Updated on 2022-12-02 GMT+08:00

Submitting a Spark2x Job

Scenario

This section describes how to submit an Oozie job of the Spark2x type on Hue.

Procedure

  1. Create a workflow. For details, see Creating a Workflow.
  2. On the workflow editing page, select next to Spark program and drag it to the operation area.
  3. In the Spark window that is displayed, set the value of Files, for example, to hdfs://hacluster/user/admin/examples/apps/spark2x/lib/oozie-examples.jar. Set the value of jar/py name, for example, to org.apache.oozie.example.SparkFileCopy, and click Add.
  4. Set the value of Main class, for example, org.apache.oozie.example.SparkFileCopy.
  5. Click PARAMETER+ to add related input and output parameters.

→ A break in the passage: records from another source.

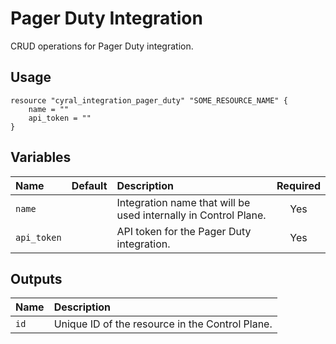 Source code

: # Pager Duty Integration

CRUD operations for Pager Duty integration.

## Usage

```hcl
resource "cyral_integration_pager_duty" "SOME_RESOURCE_NAME" {
    name = ""
    api_token = ""
}
```

## Variables

| Name        | Default | Description                                                     | Required |
|:------------|:-------:|:----------------------------------------------------------------|:--------:|
| `name`      |         | Integration name that will be used internally in Control Plane. | Yes      |
| `api_token` |         | API token for the Pager Duty integration.                       | Yes      |


## Outputs

|  Name        |  Description                                                        |
|:-------------|:--------------------------------------------------------------------|
| `id`         | Unique ID of the resource in the Control Plane.                     |
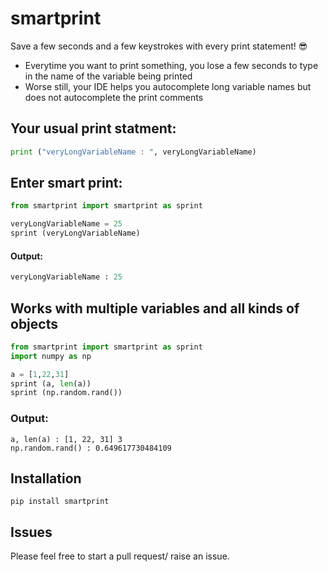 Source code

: 
# smartprint
Save a few seconds and a few keystrokes with every print statement! 😎

- Everytime you want to print something, you lose a few seconds to type in the name of the variable being printed
- Worse still, your IDE helps you autocomplete long variable names but does not autocomplete the print comments

## Your usual print statment: 
```python
print ("veryLongVariableName : ", veryLongVariableName)
```

## Enter smart print:
```python
from smartprint import smartprint as sprint

veryLongVariableName = 25
sprint (veryLongVariableName)
```

#### Output:
```python
veryLongVariableName : 25
```
 

## Works with multiple variables and all kinds of objects 
```python
from smartprint import smartprint as sprint 
import numpy as np 

a = [1,22,31]
sprint (a, len(a))
sprint (np.random.rand())
```
### Output:
```
a, len(a) : [1, 22, 31] 3
np.random.rand() : 0.649617730484109
```


## Installation 
```
pip install smartprint
```

## Issues
Please feel free to start a pull request/ raise an issue. 
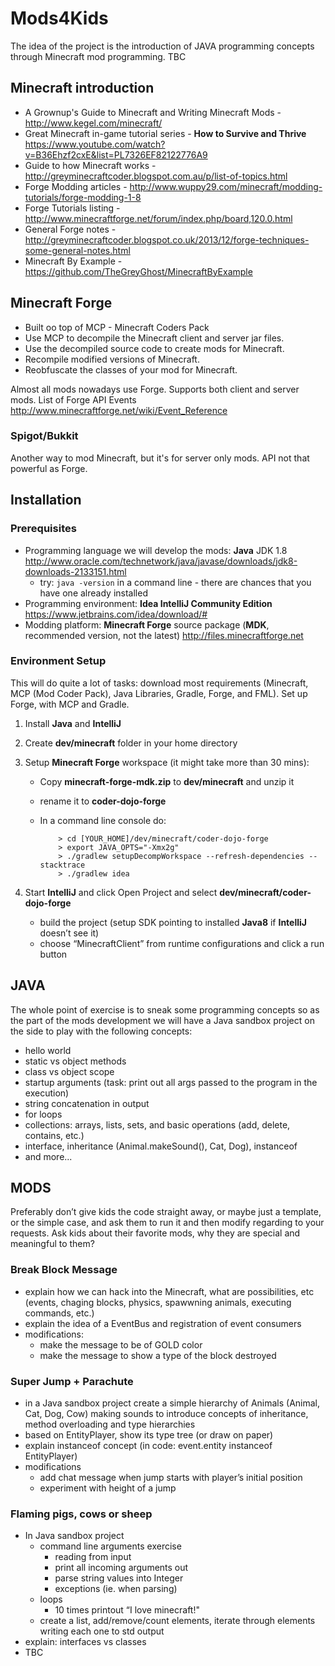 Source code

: # Mods4Kids

The idea of the project is the introduction of JAVA programming concepts through Minecraft mod programming. TBC

## Minecraft introduction

- A Grownup's Guide to Minecraft and Writing Minecraft Mods - http://www.kegel.com/minecraft/
- Great Minecraft in-game tutorial series - **How to Survive and Thrive**
https://www.youtube.com/watch?v=B36Ehzf2cxE&list=PL7326EF82122776A9
- Guide to how Minecraft works - http://greyminecraftcoder.blogspot.com.au/p/list-of-topics.html
- Forge Modding articles - http://www.wuppy29.com/minecraft/modding-tutorials/forge-modding-1-8
- Forge Tutorials listing - http://www.minecraftforge.net/forum/index.php/board,120.0.html
- General Forge notes - http://greyminecraftcoder.blogspot.co.uk/2013/12/forge-techniques-some-general-notes.html
- Minecraft By Example - https://github.com/TheGreyGhost/MinecraftByExample

## Minecraft Forge

- Built oo top of MCP - Minecraft Coders Pack
- Use MCP to decompile the Minecraft client and server jar files.
- Use the decompiled source code to create mods for Minecraft.
- Recompile modified versions of Minecraft.
- Reobfuscate the classes of your mod for Minecraft.

Almost all mods nowadays use Forge. Supports both client and server mods.
List of Forge API Events http://www.minecraftforge.net/wiki/Event_Reference

### Spigot/Bukkit
Another way to mod Minecraft, but it's for server only mods. API not that powerful as Forge.

## Installation

### Prerequisites

* Programming language we will develop the mods: **Java** JDK 1.8 http://www.oracle.com/technetwork/java/javase/downloads/jdk8-downloads-2133151.html
    * try: `java -version` in a command line - there are chances that you have one already installed
* Programming environment: **Idea IntelliJ Community Edition** https://www.jetbrains.com/idea/download/#
* Modding platform: **Minecraft Forge** source package (**MDK**, recommended version, not the latest) http://files.minecraftforge.net

### Environment Setup

This will do quite a lot of tasks: download most requirements (Minecraft, MCP (Mod Coder Pack), Java Libraries, Gradle, Forge, and FML). Set up Forge, with MCP and Gradle.

1. Install **Java** and **IntelliJ**
2. Create **dev/minecraft** folder in your home directory
3. Setup **Minecraft Forge** workspace (it might take more than 30 mins):
    * Copy **minecraft-forge-mdk.zip** to **dev/minecraft** and unzip it
    * rename it to **coder-dojo-forge**
    * In a command line console do:

        ```
            > cd [YOUR_HOME]/dev/minecraft/coder-dojo-forge
            > export JAVA_OPTS="-Xmx2g"
            > ./gradlew setupDecompWorkspace --refresh-dependencies --stacktrace
            > ./gradlew idea
        ```

4. Start **IntelliJ** and click Open Project and select **dev/minecraft/coder-dojo-forge**
    * build the project (setup SDK pointing to installed **Java8** if **IntelliJ** doesn’t see it)
    * choose “MinecraftClient” from runtime configurations and click a run button

## JAVA
The whole point of exercise is to sneak some programming concepts so as the part of the mods development we will have a Java sandbox project on the side to play with the following concepts:

- hello world
- static vs object methods
- class vs object scope
- startup arguments (task: print out all args passed to the program in the execution)
- string concatenation in output
- for loops
- collections: arrays, lists, sets, and basic operations (add, delete, contains, etc.)
- interface, inheritance (Animal.makeSound(), Cat, Dog), instanceof
- and more...

## MODS
Preferably don’t give kids the code straight away, or maybe just a template, or the simple case, and ask them to run it and then modify regarding to your requests. Ask kids about their favorite mods, why they are special and meaningful to them?

### Break Block Message

- explain how we can hack into the Minecraft, what are possibilities, etc (events, chaging blocks, physics, spawwning animals, executing commands, etc.)
- explain the idea of a EventBus and registration of event consumers
- modifications:
    - make the message to be of GOLD color
    - make the message to show a type of the block destroyed

### Super Jump + Parachute
- in a Java sandbox project create a simple hierarchy of Animals (Animal, Cat, Dog, Cow) making sounds to introduce concepts of inheritance, method overloading and type hierarchies
- based on EntityPlayer, show its type tree (or draw on paper)
- explain instanceof concept (in code: event.entity instanceof EntityPlayer)
- modifications
    - add chat message when jump starts with player’s initial position
    - experiment with height of a jump

### Flaming pigs, cows or sheep
- In Java sandbox project
    - command line arguments exercise
        - reading from input
        - print all incoming arguments out
        - parse string values into Integer
        - exceptions (ie. when parsing)
    - loops
        - 10 times printout “I love minecraft!"
    - create a list, add/remove/count elements, iterate through elements writing each one to std output
- explain: interfaces vs classes
- TBC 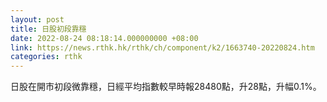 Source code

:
```yaml
---
layout: post
title: 日股初段靠穩
date: 2022-08-24 08:18:14.000000000 +08:00
link: https://news.rthk.hk/rthk/ch/component/k2/1663740-20220824.htm
categories: rthk
---
```


日股在開市初段微靠穩，日經平均指數較早時報28480點，升28點，升幅0.1%。
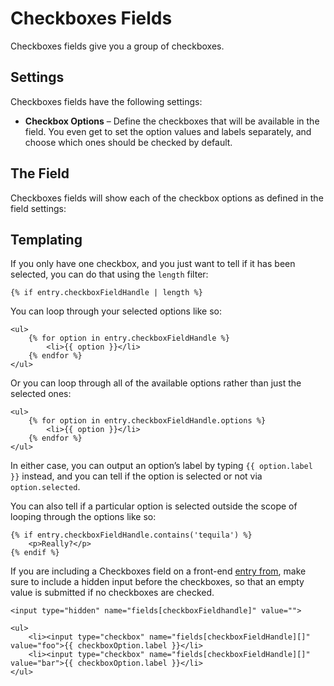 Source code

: Checkboxes Fields
=================

Checkboxes fields give you a group of checkboxes.

## Settings

Checkboxes fields have the following settings:

* **Checkbox Options** – Define the checkboxes that will be available in the field. You even get to set the option values and labels separately, and choose which ones should be checked by default.


## The Field

Checkboxes fields will show each of the checkbox options as defined in the field settings:

## Templating

If you only have one checkbox, and you just want to tell if it has been selected, you can do that using the `length` filter:

```twig
{% if entry.checkboxFieldHandle | length %}
```

You can loop through your selected options like so:

```twig
<ul>
    {% for option in entry.checkboxFieldHandle %}
        <li>{{ option }}</li>
    {% endfor %}
</ul>
```

Or you can loop through all of the available options rather than just the selected ones:

```twig
<ul>
    {% for option in entry.checkboxFieldHandle.options %}
        <li>{{ option }}</li>
    {% endfor %}
</ul>
```

In either case, you can output an option’s label by typing `{{ option.label }}` instead, and you can tell if the option is selected or not via `option.selected`.

You can also tell if a particular option is selected outside the scope of looping through the options like so:

```twig
{% if entry.checkboxFieldHandle.contains('tequila') %}
    <p>Really?</p>
{% endif %}
```

If you are including a Checkboxes field on a front-end [entry from](templating/examples/entry-form.md), make sure to include a hidden input before the checkboxes, so that an empty value is submitted if no checkboxes are checked.

```twig
<input type="hidden" name="fields[checkboxFieldhandle]" value="">

<ul>
    <li><input type="checkbox" name="fields[checkboxFieldHandle][]" value="foo">{{ checkboxOption.label }}</li>
    <li><input type="checkbox" name="fields[checkboxFieldHandle][]" value="bar">{{ checkboxOption.label }}</li>
</ul>
```
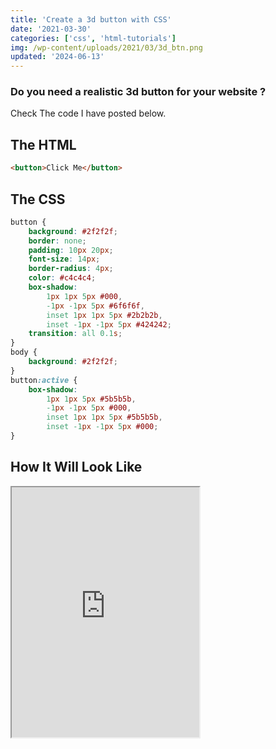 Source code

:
 ```yaml
---
title: 'Create a 3d button with CSS'
date: '2021-03-30'
categories: ['css', 'html-tutorials']
img: /wp-content/uploads/2021/03/3d_btn.png
updated: '2024-06-13'
---
```


### Do you need a realistic 3d button for your website ?

Check The code I have posted below.

## The HTML

```html
<button>Click Me</button>
```

## The CSS

```css
button {
	background: #2f2f2f;
	border: none;
	padding: 10px 20px;
	font-size: 14px;
	border-radius: 4px;
	color: #c4c4c4;
	box-shadow:
		1px 1px 5px #000,
		-1px -1px 5px #6f6f6f,
		inset 1px 1px 5px #2b2b2b,
		inset -1px -1px 5px #424242;
	transition: all 0.1s;
}
body {
	background: #2f2f2f;
}
button:active {
	box-shadow:
		1px 1px 5px #5b5b5b,
		-1px -1px 5px #000,
		inset 1px 1px 5px #5b5b5b,
		inset -1px -1px 5px #000;
}
```

## How It Will Look Like

<iframe src="https://www.tronic247.com/trycode/?name=3d-button&amp;embed=true" height="400" title="3d button">Loading</iframe>
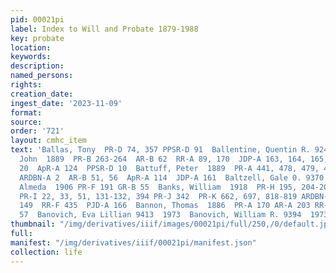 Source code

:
 ```yaml
---
pid: 00021pi
label: Index to Will and Probate 1879-1988
key: probate
location: 
keywords: 
description: 
named_persons: 
rights: 
creation_date: 
ingest_date: '2023-11-09'
format: 
source: 
order: '721'
layout: cmhc_item
text: 'Ballas, Tony  PR-D 74, 357 PPSR-D 91  Ballentine, Quentin R. 9249 1968  Baltuff,
  John  1889  PR-B 263-264  AR-B 62  RR-A 89, 170  JDP-A 163, 164, 165, 167 RR-B 7  MBL-C
  20  ApR-A 124  PPSR-D 10  Battuff, Peter  1889  PR-A 441, 478, 479, 481, 482, 546
  ARDBN-A 2  AR-B 51, 56  ApR-A 114  JDP-A 161  Baltzell, Gale 0. 9370  1972  Banks,
  Almeda  1906 PR-F 191 GR-B 55  Banks, William  1918  PR-H 195, 204-208, 231, 243
  PR-I 22, 33, 51, 131-132, 394 PR-J 342  PR-K 662, 697, 818-819 ARDBN-A 68  ApR-C
  149  RR-F 435  PJD-A 166  Bannon, Thomas  1886  PR-A 170 AR-A 203 RR-A 178 PJD-A
  57  Banovich, Eva Lillian 9413  1973  Banovich, William R. 9394  1973 '
thumbnail: "/img/derivatives/iiif/images/00021pi/full/250,/0/default.jpg"
full: 
manifest: "/img/derivatives/iiif/00021pi/manifest.json"
collection: life
---
```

    For example, add the following parameters:

    • hdfs://hacluster/user/admin/examples/input-data/text/data.txt
    • hdfs://hacluster/user/admin/examples/output-data/spark_workflow

  6. In the Options list text box, specify Spark parameters, for example, --conf spark.yarn.archive=hdfs://hacluster/user/spark2x/jars/8.1.0.1/spark-archive-2x.zip --conf spark.eventLog.enabled=true --conf spark.eventLog.dir=hdfs://hacluster/spark2xJobHistory2x.

    The version 8.1.0.1 is used as an example. You can log in to FusionInsight Manager, click in the upper right corner, choose About from the drop-down list, and view the FusionInsight Manager version in the dialog box that is displayed.

  7. Click the configuration button in the upper right corner. Set the value of Spark Master, for example, to yarn-cluster. Set the value of Mode, for example, cluster.
  8. On the configuration page that is displayed, click Delete + to delete a directory, for example, hdfs://hacluster/user/admin/examples/output-data/spark_workflow.
  9. Click PROPERTIES+ and add sharelib used by Oozie. Enter the attribute name oozie.action.sharelib.for.spark in the left text box and the attribute value spark2x in the right text box.
  10. Click in the upper right corner of the Oozie editor.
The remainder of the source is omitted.